How to unwind, wind and rewind with precision

STOBER understands that the choice of a suitable winding process depends largely on the mechanical conditions and the material that needs to be processed. However, the overall quality of the winding technology also determines the use of a particular winder type as this plays a key role in further processing.

A winder generally consists of a drive, a material web and - depending on the requirements for performance - a series of sensors. Furthermore, if the central shaft of the winder is driven, this is called a 'centre winder' application.

And here's why this is so important to consider. In order to prevent the material being handled from tearing or jamming the winder during the process, it is crucial that constant tension is achieved. In addition, the diameter of the roll is continually changing during winding or unwinding, becoming thicker or thinner. This is why diameter is a decisive factor in the design of the centre winder.
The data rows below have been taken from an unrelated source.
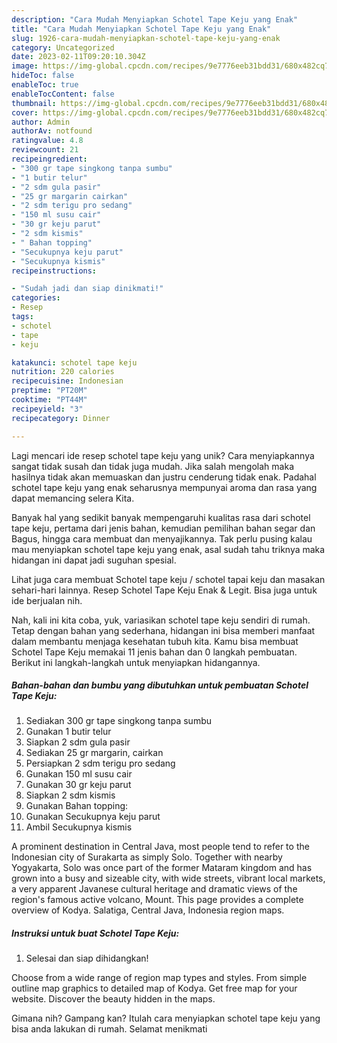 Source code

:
 ```yaml
---
description: "Cara Mudah Menyiapkan Schotel Tape Keju yang Enak"
title: "Cara Mudah Menyiapkan Schotel Tape Keju yang Enak"
slug: 1926-cara-mudah-menyiapkan-schotel-tape-keju-yang-enak
category: Uncategorized
date: 2023-02-11T09:20:10.304Z
image: https://img-global.cpcdn.com/recipes/9e7776eeb31bdd31/680x482cq70/schotel-tape-keju-foto-resep-utama.jpg
hideToc: false
enableToc: true
enableTocContent: false
thumbnail: https://img-global.cpcdn.com/recipes/9e7776eeb31bdd31/680x482cq70/schotel-tape-keju-foto-resep-utama.jpg
cover: https://img-global.cpcdn.com/recipes/9e7776eeb31bdd31/680x482cq70/schotel-tape-keju-foto-resep-utama.jpg
author: Admin
authorAv: notfound
ratingvalue: 4.8
reviewcount: 21
recipeingredient:
- "300 gr tape singkong tanpa sumbu"
- "1 butir telur"
- "2 sdm gula pasir"
- "25 gr margarin cairkan"
- "2 sdm terigu pro sedang"
- "150 ml susu cair"
- "30 gr keju parut"
- "2 sdm kismis"
- " Bahan topping"
- "Secukupnya keju parut"
- "Secukupnya kismis"
recipeinstructions:

- "Sudah jadi dan siap dinikmati!"
categories:
- Resep
tags:
- schotel
- tape
- keju

katakunci: schotel tape keju 
nutrition: 220 calories
recipecuisine: Indonesian
preptime: "PT20M"
cooktime: "PT44M"
recipeyield: "3"
recipecategory: Dinner

---
```





Lagi mencari ide resep schotel tape keju yang unik? Cara menyiapkannya sangat tidak susah dan tidak juga mudah. Jika salah mengolah maka hasilnya tidak akan memuaskan dan justru cenderung tidak enak. Padahal schotel tape keju yang enak seharusnya mempunyai aroma dan rasa yang dapat memancing selera Kita.





Banyak hal yang sedikit banyak mempengaruhi kualitas rasa dari schotel tape keju, pertama dari jenis bahan, kemudian pemilihan bahan segar dan Bagus, hingga cara membuat dan menyajikannya. Tak perlu pusing kalau mau menyiapkan schotel tape keju yang enak,      asal sudah tahu triknya maka hidangan ini dapat jadi suguhan spesial.














Lihat juga cara membuat Schotel tape keju / schotel tapai keju dan masakan sehari-hari lainnya. Resep Schotel Tape Keju Enak &amp; Legit. Bisa juga untuk ide berjualan nih.






Nah, kali ini kita coba, yuk, variasikan schotel tape keju sendiri di rumah. Tetap dengan bahan yang sederhana, hidangan ini bisa memberi manfaat dalam membantu menjaga kesehatan tubuh kita. Kamu bisa membuat Schotel Tape Keju memakai 11 jenis bahan dan 0 langkah pembuatan. Berikut ini langkah-langkah untuk menyiapkan hidangannya.

<!--inarticleads1-->

##### Bahan-bahan dan bumbu yang dibutuhkan untuk pembuatan Schotel Tape Keju:

1. Sediakan 300 gr tape singkong tanpa sumbu
1. Gunakan 1 butir telur
1. Siapkan 2 sdm gula pasir
1. Sediakan 25 gr margarin, cairkan
1. Persiapkan 2 sdm terigu pro sedang
1. Gunakan 150 ml susu cair
1. Gunakan 30 gr keju parut
1. Siapkan 2 sdm kismis
1. Gunakan  Bahan topping:
1. Gunakan Secukupnya keju parut
1. Ambil Secukupnya kismis


A prominent destination in Central Java, most people tend to refer to the Indonesian city of Surakarta as simply Solo. Together with nearby Yogyakarta, Solo was once part of the former Mataram kingdom and has grown into a busy and sizeable city, with wide streets, vibrant local markets, a very apparent Javanese cultural heritage and dramatic views of the region&#39;s famous active volcano, Mount. This page provides a complete overview of Kodya. Salatiga, Central Java, Indonesia region maps. 

<!--inarticleads2-->

##### Instruksi untuk buat Schotel Tape Keju:


1. Selesai dan siap dihidangkan!

Choose from a wide range of region map types and styles. From simple outline map graphics to detailed map of Kodya. Get free map for your website. Discover the beauty hidden in the maps. 

Gimana nih? Gampang kan? Itulah cara menyiapkan schotel tape keju yang bisa anda lakukan di rumah. Selamat menikmati
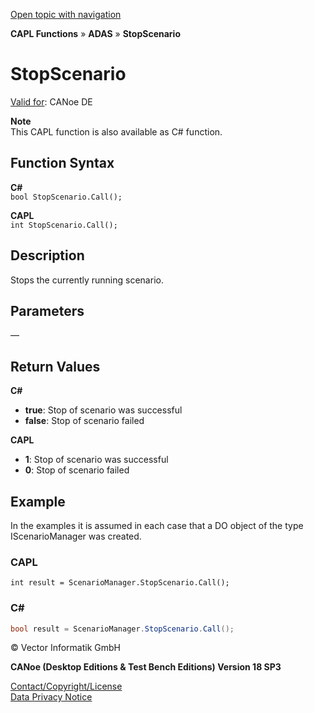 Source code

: [Open topic with navigation](../../../../../CANoeDEFamily.htm#Topics/CAPLFunctions/ADAS/Functions/CAPLfunctionStopScenario.md)

**CAPL Functions** » **ADAS** » **StopScenario**

# StopScenario

[Valid for](../../../Shared/FeatureAvailability.md): CANoe DE

**Note**  
This CAPL function is also available as C# function.

## Function Syntax

**C#**  
`bool StopScenario.Call();`

**CAPL**  
`int StopScenario.Call();`

## Description

Stops the currently running scenario.

## Parameters

—

## Return Values

**C#**

- **true**: Stop of scenario was successful
- **false**: Stop of scenario failed

**CAPL**

- **1**: Stop of scenario was successful
- **0**: Stop of scenario failed

## Example

In the examples it is assumed in each case that a DO object of the type IScenarioManager was created.

### CAPL

```capl
int result = ScenarioManager.StopScenario.Call();
```

### C#

```csharp
bool result = ScenarioManager.StopScenario.Call();
```

© Vector Informatik GmbH

**CANoe (Desktop Editions & Test Bench Editions) Version 18 SP3**

[Contact/Copyright/License](../../../Shared/ContactCopyrightLicense.md)  
[Data Privacy Notice](https://www.vector.com/int/en/company/get-info/privacy-policy/) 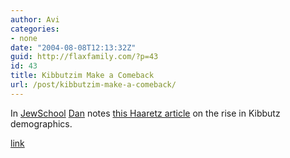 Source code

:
 ```yaml
---
author: Avi
categories:
- none
date: "2004-08-08T12:13:32Z"
guid: http://flaxfamily.com/?p=43
id: 43
title: Kibbutzim Make a Comeback
url: /post/kibbutzim-make-a-comeback/
---
```

In [JewSchool](http://www.jewschool.com/2004/08/kibbutz-insurrection.php) [Dan](http://www.orthodoxanarchist.com/) notes [this Haaretz article](http://www.haaretz.com/hasen/spages/461181.html) on the rise in Kibbutz demographics.

[link](http://www.haaretz.com/hasen/spages/461181.html)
To keep the tension of the material web constant, either a sensor must detect the winding diameter, or the tension must be calculated using multiple system variables and the speed of the motor then controlled accordingly. The current velocity of the material web and the speed of the winder axis are decisive factors here.

STOBER has developed a solution that specifically address each of these factors to enable a smooth winding, unwinding and rewinding via tensile force control. This provides flexible, drive-based motion control of the single- and double-axis controllers using our SD6, SC6 and SI6 series to determine the position, velocity and torque/force control types.

Thanks to the STOBER centre winder, it's possible to implement indirect tension control, thus eliminating the need for additional, expensive measuring systems. The material tensile force is based on the process parameter configuration. The motor is operated with the set torque calculated from the material tensile force and winding diameter. The torque limit can then be adjusted accordingly and adapted as a function of the changing winding diameter or the fixed roller diameter of the tension control axis.

As well as delivering potential cost-savings across the process, this particular application will support process monitoring in real time.

Commenting, Martin Preece, Head of UK Subsidiary at STOBER, said: "Since the winder is driven by a central shaft, this application is more complicated. In terms of control technology, it is more complex to operate than other winder drives. For example, a centre winder requires friction and acceleration compensation to achieve good tension control.

"It is important to keep the mechanical loss of the system as low as possible. This means that a suitable motor and an efficient gear unit with low friction loss must be selected. The drive controller also must have excellent torque and current control.

"Our drive system offers the most suitable and efficient solution for all these requirements."